- **Instructions to follow**:
Your answer must be every line of the data below that holds the string "issues", copied exactly.

- **The data**:
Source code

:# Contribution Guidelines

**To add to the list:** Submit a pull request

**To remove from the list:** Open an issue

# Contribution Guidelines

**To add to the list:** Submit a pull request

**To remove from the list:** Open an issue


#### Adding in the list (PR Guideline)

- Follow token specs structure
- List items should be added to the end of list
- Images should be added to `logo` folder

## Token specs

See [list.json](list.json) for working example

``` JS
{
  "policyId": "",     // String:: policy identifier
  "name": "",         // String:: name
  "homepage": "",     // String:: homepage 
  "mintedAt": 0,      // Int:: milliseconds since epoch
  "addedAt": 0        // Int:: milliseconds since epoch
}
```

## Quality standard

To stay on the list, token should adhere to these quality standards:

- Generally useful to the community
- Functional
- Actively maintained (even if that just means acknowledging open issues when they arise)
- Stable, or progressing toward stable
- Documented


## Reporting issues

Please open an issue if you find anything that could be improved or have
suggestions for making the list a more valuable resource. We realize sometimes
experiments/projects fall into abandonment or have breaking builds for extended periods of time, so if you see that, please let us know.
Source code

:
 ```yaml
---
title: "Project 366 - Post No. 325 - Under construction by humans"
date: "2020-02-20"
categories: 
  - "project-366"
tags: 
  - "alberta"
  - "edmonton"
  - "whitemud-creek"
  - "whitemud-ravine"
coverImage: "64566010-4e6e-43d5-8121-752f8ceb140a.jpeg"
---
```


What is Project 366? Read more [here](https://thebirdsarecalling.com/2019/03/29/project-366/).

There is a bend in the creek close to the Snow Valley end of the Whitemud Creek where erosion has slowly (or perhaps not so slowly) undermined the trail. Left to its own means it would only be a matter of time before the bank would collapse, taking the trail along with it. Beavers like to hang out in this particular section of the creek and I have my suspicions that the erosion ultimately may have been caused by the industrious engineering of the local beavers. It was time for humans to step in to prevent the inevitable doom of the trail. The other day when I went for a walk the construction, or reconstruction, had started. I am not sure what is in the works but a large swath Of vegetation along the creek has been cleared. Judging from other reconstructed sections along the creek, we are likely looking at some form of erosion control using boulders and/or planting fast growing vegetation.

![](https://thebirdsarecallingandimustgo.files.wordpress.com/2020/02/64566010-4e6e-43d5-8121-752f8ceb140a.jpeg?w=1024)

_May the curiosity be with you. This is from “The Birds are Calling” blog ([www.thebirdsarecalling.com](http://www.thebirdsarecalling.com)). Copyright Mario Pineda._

- **Result of the task**:
- Actively maintained (even if that just means acknowledging open issues when they arise)
## Reporting issues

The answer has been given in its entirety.